INSTRUCTIONS FOR THE TASK: Line by line, copy the material that follows without leaving anything out.

═══ DATA SHOWN

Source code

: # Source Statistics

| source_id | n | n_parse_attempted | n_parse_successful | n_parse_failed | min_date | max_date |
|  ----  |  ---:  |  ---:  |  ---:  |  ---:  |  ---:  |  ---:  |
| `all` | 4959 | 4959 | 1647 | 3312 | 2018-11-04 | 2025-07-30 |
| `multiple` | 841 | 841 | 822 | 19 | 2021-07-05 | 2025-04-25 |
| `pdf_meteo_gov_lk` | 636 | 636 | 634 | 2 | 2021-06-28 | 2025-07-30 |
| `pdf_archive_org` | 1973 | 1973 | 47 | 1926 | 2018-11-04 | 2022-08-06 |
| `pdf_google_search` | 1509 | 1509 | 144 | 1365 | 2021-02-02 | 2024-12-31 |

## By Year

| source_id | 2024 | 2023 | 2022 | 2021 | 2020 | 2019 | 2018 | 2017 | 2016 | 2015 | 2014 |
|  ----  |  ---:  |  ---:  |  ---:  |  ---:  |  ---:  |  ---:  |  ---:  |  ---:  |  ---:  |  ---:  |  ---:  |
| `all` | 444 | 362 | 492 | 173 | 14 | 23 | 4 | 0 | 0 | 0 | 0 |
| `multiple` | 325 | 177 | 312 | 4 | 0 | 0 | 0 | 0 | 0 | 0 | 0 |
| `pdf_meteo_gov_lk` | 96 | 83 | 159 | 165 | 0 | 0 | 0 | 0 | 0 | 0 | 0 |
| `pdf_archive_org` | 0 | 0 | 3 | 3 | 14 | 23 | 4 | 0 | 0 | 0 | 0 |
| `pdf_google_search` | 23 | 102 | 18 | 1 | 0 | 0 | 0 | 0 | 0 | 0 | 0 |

══════

ANSWER BOX:
Source code

: # Source Statistics

| source_id | n | n_parse_attempted | n_parse_successful | n_parse_failed | min_date | max_date |
|  ----  |  ---:  |  ---:  |  ---:  |  ---:  |  ---:  |  ---:  |
| `all` | 4959 | 4959 | 1647 | 3312 | 2018-11-04 | 2025-07-30 |
| `multiple` | 841 | 841 | 822 | 19 | 2021-07-05 | 2025-04-25 |
| `pdf_meteo_gov_lk` | 636 | 636 | 634 | 2 | 2021-06-28 | 2025-07-30 |
| `pdf_archive_org` | 1973 | 1973 | 47 | 1926 | 2018-11-04 | 2022-08-06 |
| `pdf_google_search` | 1509 | 1509 | 144 | 1365 | 2021-02-02 | 2024-12-31 |

## By Year

| source_id | 2024 | 2023 | 2022 | 2021 | 2020 | 2019 | 2018 | 2017 | 2016 | 2015 | 2014 |
|  ----  |  ---:  |  ---:  |  ---:  |  ---:  |  ---:  |  ---:  |  ---:  |  ---:  |  ---:  |  ---:  |  ---:  |
| `all` | 444 | 362 | 492 | 173 | 14 | 23 | 4 | 0 | 0 | 0 | 0 |
| `multiple` | 325 | 177 | 312 | 4 | 0 | 0 | 0 | 0 | 0 | 0 | 0 |
| `pdf_meteo_gov_lk` | 96 | 83 | 159 | 165 | 0 | 0 | 0 | 0 | 0 | 0 | 0 |
| `pdf_archive_org` | 0 | 0 | 3 | 3 | 14 | 23 | 4 | 0 | 0 | 0 | 0 |
| `pdf_google_search` | 23 | 102 | 18 | 1 | 0 | 0 | 0 | 0 | 0 | 0 | 0 |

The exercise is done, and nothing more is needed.